Is Your Hedge Fund Style “Drifting”? Quick, Catch It!
Managers that are asked about drifting will usually confidently pull out their offering memo and point to an “investment strategy” section which indicates in extensive legalese that the fund can invest in basically every known security instrument known to the financial world. This language of over-inclusiveness precludes any claim of drifting they will say. ”We are allowed to invest in absolutely everything, so how could we possibly be ‘drifting’? ” That’s how the conventional thinking now goes, but in recent cases and with changes to the advertising landscape yet to come, we believe the reliance on just the offering memo laundry-list language is coming to an end.

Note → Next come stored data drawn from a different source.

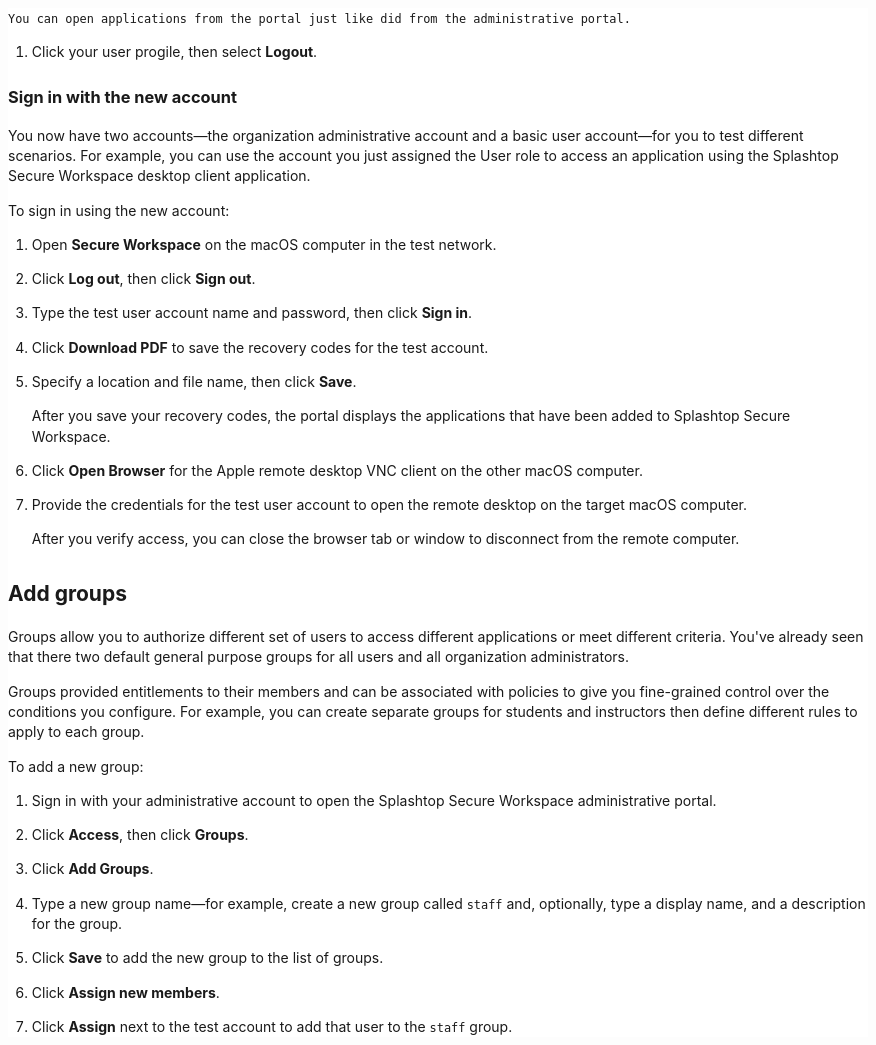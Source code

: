     You can open applications from the portal just like did from the administrative portal.

1. Click your user progile, then select **Logout**.

### Sign in with the new account

You now have two accounts—the organization administrative account and a basic user account—for you to test different scenarios. For example, you can use the account you just assigned the User role to access an application using the Splashtop Secure Workspace desktop client application.

To sign in using the new account:

1. Open **Secure Workspace** on the macOS computer in the test network.

1. Click **Log out**, then click **Sign out**.

1. Type the test user account name and password, then click **Sign in**.

1. Click **Download PDF** to save the recovery codes for the test account.

1. Specify a location and file name, then click **Save**.

    After you save your recovery codes, the portal displays the applications that have been added to Splashtop Secure Workspace.

1. Click **Open Browser** for the Apple remote desktop VNC client on the other macOS computer.

1. Provide the credentials for the test user account to open the remote desktop on the target macOS computer.
    
    After you verify access, you can close the browser tab or window to disconnect from the remote computer.

## Add groups

Groups allow you to authorize different set of users to access different applications or meet different criteria. You've already seen that there two default general purpose groups for all users and all organization administrators.

Groups provided entitlements to their members and can be associated with policies to give you fine-grained control over the conditions you configure. For example, you can create separate groups for students and instructors then define different rules to apply to each group.

To add a new group:

1. Sign in with your administrative account to open the Splashtop Secure Workspace administrative portal.

2. Click **Access**, then click **Groups**. 

3. Click **Add Groups**. 

1. Type a new group name—for example, create a new group called `staff` and, optionally, type a display name, and a description for the group.

1. Click **Save** to add the new group to the list of groups.

1. Click **Assign new members**.

1. Click **Assign** next to the test account to add that user to the `staff` group.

In terms of the regulators, in a recent action (SEC v Rooney and Solaris Mgmt), the SEC charged an investment manager with misuse of fund assets for his own benefit. Not a novel situation, but what was different was that the basis for the fraud action rested on the charge that the manager changed the fund’s strategy without disclosure to fund investors. We expect to see more of these types of cases in the future as the SEC gears up to analyze vast quantities of data being mined out of the revised Form ADV and the upcoming Form PF. The Form PF even asks for fairly specific identification of the fund’s strategy (i.e., equity- market neutral, equity- long/short). The SEC has added a Division of Risk, Strategy, and Financial Innovation and within that, Offices of Quantitative Research as well as Risk Assessment and Interactive Data. If style drift is to form the basis of an SEC action in the future, these offices will drive those cases by developing the supporting data for such a claim.
Recent investor litigation has also focused on the issue of style drift. In a recent class action suit filed in early 2012 (Schadv Harbinger Capital Partners LLC), the main claim relates to deviation from
the fund’s stated strategy. Additionally, with marketing materials for hedge funds becoming more sophisticated and widely used (particularly in light of the loosening of advertising restrictions upcoming under the JOBS Act), we expect to see more cases pointing to the stated investment style in the marketing materials, rather than sole reliance on the offering memorandum. For example, if the offering memo states that the fund can invest in absolutely anything, but the marketing materials state that the fund is an emerging markets fund focused on China, a successful claim of style drift might be possible when the manager puts the fund’s portfolio heavily into Iceland.
The case law is evolving in this area, and we will continue to monitor going forward. In the meantime, both investors and managers need to understand the issue and assess their relative positions carefully.